[Start of section]

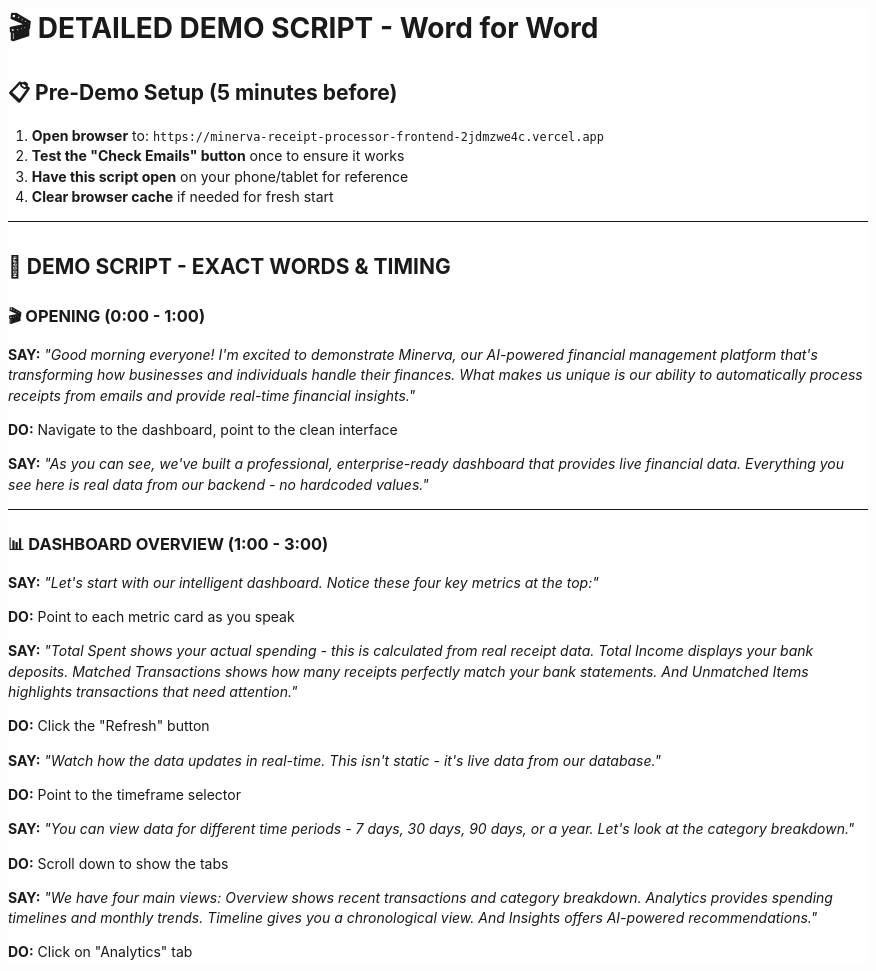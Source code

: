 # 🎬 **DETAILED DEMO SCRIPT - Word for Word**

## 📋 **Pre-Demo Setup (5 minutes before)**
1. **Open browser** to: `https://minerva-receipt-processor-frontend-2jdmzwe4c.vercel.app`
2. **Test the "Check Emails" button** once to ensure it works
3. **Have this script open** on your phone/tablet for reference
4. **Clear browser cache** if needed for fresh start

---

## 🎯 **DEMO SCRIPT - EXACT WORDS & TIMING**

### **🎬 OPENING (0:00 - 1:00)**

**SAY:** *"Good morning everyone! I'm excited to demonstrate Minerva, our AI-powered financial management platform that's transforming how businesses and individuals handle their finances. What makes us unique is our ability to automatically process receipts from emails and provide real-time financial insights."*

**DO:** Navigate to the dashboard, point to the clean interface

**SAY:** *"As you can see, we've built a professional, enterprise-ready dashboard that provides live financial data. Everything you see here is real data from our backend - no hardcoded values."*

---

### **📊 DASHBOARD OVERVIEW (1:00 - 3:00)**

**SAY:** *"Let's start with our intelligent dashboard. Notice these four key metrics at the top:"*

**DO:** Point to each metric card as you speak

**SAY:** *"Total Spent shows your actual spending - this is calculated from real receipt data. Total Income displays your bank deposits. Matched Transactions shows how many receipts perfectly match your bank statements. And Unmatched Items highlights transactions that need attention."*

**DO:** Click the "Refresh" button

**SAY:** *"Watch how the data updates in real-time. This isn't static - it's live data from our database."*

**DO:** Point to the timeframe selector

**SAY:** *"You can view data for different time periods - 7 days, 30 days, 90 days, or a year. Let's look at the category breakdown."*

**DO:** Scroll down to show the tabs

**SAY:** *"We have four main views: Overview shows recent transactions and category breakdown. Analytics provides spending timelines and monthly trends. Timeline gives you a chronological view. And Insights offers AI-powered recommendations."*

**DO:** Click on "Analytics" tab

[End of section]

*What is needed*.
Your answer should consist only of the lines from the one with "can view data" through the last line of the entries above, retyped exactly.

*Result of the task*.
**SAY:** *"You can view data for different time periods - 7 days, 30 days, 90 days, or a year. Let's look at the category breakdown."*

**DO:** Scroll down to show the tabs

**SAY:** *"We have four main views: Overview shows recent transactions and category breakdown. Analytics provides spending timelines and monthly trends. Timeline gives you a chronological view. And Insights offers AI-powered recommendations."*

**DO:** Click on "Analytics" tab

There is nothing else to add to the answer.